Pneumocystis jiroveci pneumonia (PCP) is the most common opportunistic infection in patients with human immunodeficiency virus (HIV)1. PCP can also affect patients with autoimmune diseases [e.g., systemic lupus erythematosus (SLE), Wegener’s granulomatosis (WG), rheumatoid arthritis (RA), and inflammatory bowel disease] as well as hematological malignancies, organ transplants, and those receiving longterm immunosuppression. In the HIV population, the significant morbidity and mortality of PCP led to the development of specific guidelines for prevention, which has resulted in a dramatic reduction in the incidence of PCP. Similar guidelines for PCP prophylaxis have been developed for patients with organ transplants and undergoing cancer treatment2,3.
The absolute incidence and need for chemoprophylaxis in patients with autoimmune diseases has not been well defined, and there are currently no consensus guidelines for PCP prophylaxis. This is due at least in part to a lack of clinical studies in patients with rheumatic diseases. The lack of consensus has led to significant differences in the use of PCP prophylaxis among rheumatologists, as highlighted in a study in this issue by Cettomai, et al4.

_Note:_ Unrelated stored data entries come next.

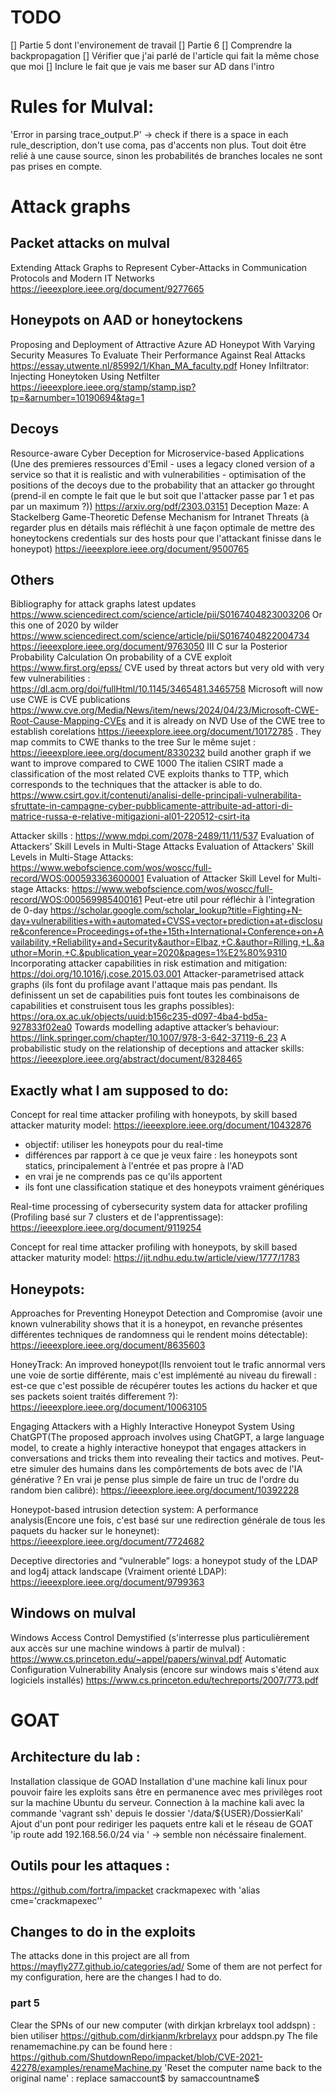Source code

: # TODO
[] Partie 5 dont l'environement de travail
[] Partie 6
[] Comprendre la backpropagation
[] Vérifier que j'ai parlé de l'article qui fait la même chose que moi
[] Inclure le fait que je vais me baser sur AD dans l'intro

# Rules for Mulval:
'Error in parsing trace_output.P' -> check if there is a space in each rule_description, don't use coma, pas d'accents non plus.
Tout doit être relié à une cause source, sinon les probabilités de branches locales ne sont pas prises en compte.

# Attack graphs
## Packet attacks on mulval
Extending Attack Graphs to Represent Cyber-Attacks in Communication Protocols and Modern IT Networks https://ieeexplore.ieee.org/document/9277665

## Honeypots on AAD or honeytockens
Proposing and Deployment of Attractive Azure AD Honeypot With Varying Security Measures To Evaluate Their Performance Against Real Attacks https://essay.utwente.nl/85992/1/Khan_MA_faculty.pdf
Honey Infiltrator: Injecting Honeytoken Using Netfilter https://ieeexplore.ieee.org/stamp/stamp.jsp?tp=&arnumber=10190694&tag=1

## Decoys 
Resource-aware Cyber Deception for Microservice-based Applications (Une des premieres ressources d'Emil - uses a legacy cloned version of a service so that it is realistic and with vulnerabilities - optimisation of the positions of the decoys due to the probability that an attacker go throught (prend-il en compte le fait que le but soit que l'attacker passe par 1 et pas par un maximum ?)) https://arxiv.org/pdf/2303.03151
Deception Maze: A Stackelberg Game-Theoretic Defense Mechanism for Intranet Threats (à regarder plus en détails mais réfléchit à une façon optimale de mettre des honeytockens credentials sur des hosts pour que l'attackant finisse dans le honeypot) https://ieeexplore.ieee.org/document/9500765


## Others 
Bibliography for attack graphs latest updates https://www.sciencedirect.com/science/article/pii/S0167404823003206 
Or this one of 2020 by wilder https://www.sciencedirect.com/science/article/pii/S0167404822004734
https://ieeexplore.ieee.org/document/9763050 III C sur la Posterior Probability Calculation
On probability of a CVE exploit https://www.first.org/epss/
CVE used by threat actors but very old with very few vulnerabilities : https://dl.acm.org/doi/fullHtml/10.1145/3465481.3465758
Microsoft will now use CWE is CVE publications https://www.cve.org/Media/News/item/news/2024/04/23/Microsoft-CWE-Root-Cause-Mapping-CVEs and it is already on NVD
Use of the CWE tree to establish corelations https://ieeexplore.ieee.org/document/10172785 . They map commits to CWE thanks to the tree
Sur le même sujet : https://ieeexplore.ieee.org/document/8330232 build another graph if we want to improve compared to CWE 1000
The italien CSIRT made a classification of the most related CVE exploits thanks to TTP, which corresponds to the techniques that the attacker is able to do. https://www.csirt.gov.it/contenuti/analisi-delle-principali-vulnerabilita-sfruttate-in-campagne-cyber-pubblicamente-attribuite-ad-attori-di-matrice-russa-e-relative-mitigazioni-al01-220512-csirt-ita

Attacker skills : https://www.mdpi.com/2078-2489/11/11/537 Evaluation of Attackers’ Skill Levels in Multi-Stage Attacks
Evaluation of Attackers' Skill Levels in Multi-Stage Attacks: https://www.webofscience.com/wos/woscc/full-record/WOS:000593363600001
Evaluation of Attacker Skill Level for Multi-stage Attacks: https://www.webofscience.com/wos/woscc/full-record/WOS:000569985400161
Peut-etre util pour réfléchir à l'integration de 0-day https://scholar.google.com/scholar_lookup?title=Fighting+N-day+vulnerabilities+with+automated+CVSS+vector+prediction+at+disclosure&conference=Proceedings+of+the+15th+International+Conference+on+Availability,+Reliability+and+Security&author=Elbaz,+C.&author=Rilling,+L.&author=Morin,+C.&publication_year=2020&pages=1%E2%80%9310
Incorporating attacker capabilities in risk estimation and mitigation: https://doi.org/10.1016/j.cose.2015.03.001
Attacker-parametrised attack graphs (ils font du profilage avant l'attaque mais pas pendant. Ils definissent un set de capabilities puis font toutes les combinaisons de capabilities et construisent tous les graphs possibles): https://ora.ox.ac.uk/objects/uuid:b156c235-d097-4ba4-bd5a-927833f02ea0
Towards modelling adaptive attacker’s behaviour: https://link.springer.com/chapter/10.1007/978-3-642-37119-6_23
A probabilistic study on the relationship of deceptions and attacker skills: https://ieeexplore.ieee.org/abstract/document/8328465

## Exactly what I am supposed to do:
Concept for real time attacker profiling with honeypots, by skill based attacker maturity model: https://ieeexplore.ieee.org/document/10432876
 - objectif: utiliser les honeypots pour du real-time
 - différences par rapport à ce que je veux faire : les honeypots sont statics, principalement à l'entrée et pas propre à l'AD
 - en vrai je ne comprends pas ce qu'ils apportent
 - ils font une classification statique et des honeypots vraiment génériques 

Real-time processing of cybersecurity system data for attacker profiling (Profiling basé sur 7 clusters et de l'apprentissage): https://ieeexplore.ieee.org/document/9119254

Concept for real time attacker profiling with honeypots, by skill based attacker maturity model: https://jit.ndhu.edu.tw/article/view/1777/1783

## Honeypots:
Approaches for Preventing Honeypot Detection and Compromise (avoir une known vulnerability shows that it is a honeypot, en revanche présentes différentes techniques de randomness qui le rendent moins détectable): https://ieeexplore.ieee.org/document/8635603

HoneyTrack: An improved honeypot(Ils renvoient tout le trafic annormal vers une voie de sortie différente, mais c'est implémenté au niveau du firewall : est-ce que c'est possible de récupérer toutes les actions du hacker et que ses packets soient traités differement ?): https://ieeexplore.ieee.org/document/10063105

Engaging Attackers with a Highly Interactive Honeypot System Using ChatGPT(The proposed approach involves using ChatGPT, a large language model, to create a highly interactive honeypot that engages attackers in conversations and tricks them into revealing their tactics and motives. Peut-etre simuler des humains dans les compôrtements de bots avec de l'IA générative ? En vrai je pense plus simple de faire un truc de l'ordre du random bien calibré): https://ieeexplore.ieee.org/document/10392228

Honeypot-based intrusion detection system: A performance analysis(Encore une fois, c'est basé sur une redirection générale de tous les paquets du hacker sur le honeynet): https://ieeexplore.ieee.org/document/7724682

Deceptive directories and “vulnerable” logs: a honeypot study of the LDAP and log4j attack landscape (Vraiment orienté LDAP): https://ieeexplore.ieee.org/document/9799363

## Windows on mulval
Windows Access Control Demystified (s'interresse plus particulièrement aux accès sur une machine windows à partir de mulval) : https://www.cs.princeton.edu/~appel/papers/winval.pdf 
Automatic Configuration Vulnerability Analysis (encore sur windows mais s'étend aux logiciels installés) https://www.cs.princeton.edu/techreports/2007/773.pdf

# GOAT
## Architecture du lab :
Installation classique de GOAD
Installation d'une machine kali linux pour pouvoir faire les exploits sans être en permanence avec mes privilèges root sur la machine Ubuntu du serveur.
Connection à la machine kali avec la commande 'vagrant ssh' depuis le dossier '/data/${USER}/DossierKali' 
Ajout d'un pont pour rediriger les paquets entre kali et le réseau de GOAT 
'ip route add 192.168.56.0/24 via <ip-of-your-ubuntu>'
-> semble non nécéssaire finalement.
## Outils pour les attaques :
https://github.com/fortra/impacket
crackmapexec with 'alias cme='crackmapexec''
## Changes to do in the exploits
The attacks done in this project are all from https://mayfly277.github.io/categories/ad/ 
Some of them are not perfect for my configuration, here are the changes I had to do.
### part 5
Clear the SPNs of our new computer (with dirkjan krbrelayx tool addspn) : bien utiliser https://github.com/dirkjanm/krbrelayx pour addspn.py
The file renamemachine.py can be found here : https://github.com/ShutdownRepo/impacket/blob/CVE-2021-42278/examples/renameMachine.py
'Reset the computer name back to the original name' : replace samaccount$ by samaccountname$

The requirement for PCP prophylaxis is based on a risk-benefit assessment taking into consideration several important issues: (1) the incidence of PCP in the specific population (disease and/or immunosuppressive regimen); (2) the morbidity and/or mortality associated with PCP; and (3) the adverse effect profile of the chosen prophylactic regimen. Whether other key clinical and/or laboratory risk factors can help define who should receive PCP prophylaxis and whether the risk-benefit assessment falls in favor of prophylaxis has not been adequately addressed in patients with rheumatic diseases.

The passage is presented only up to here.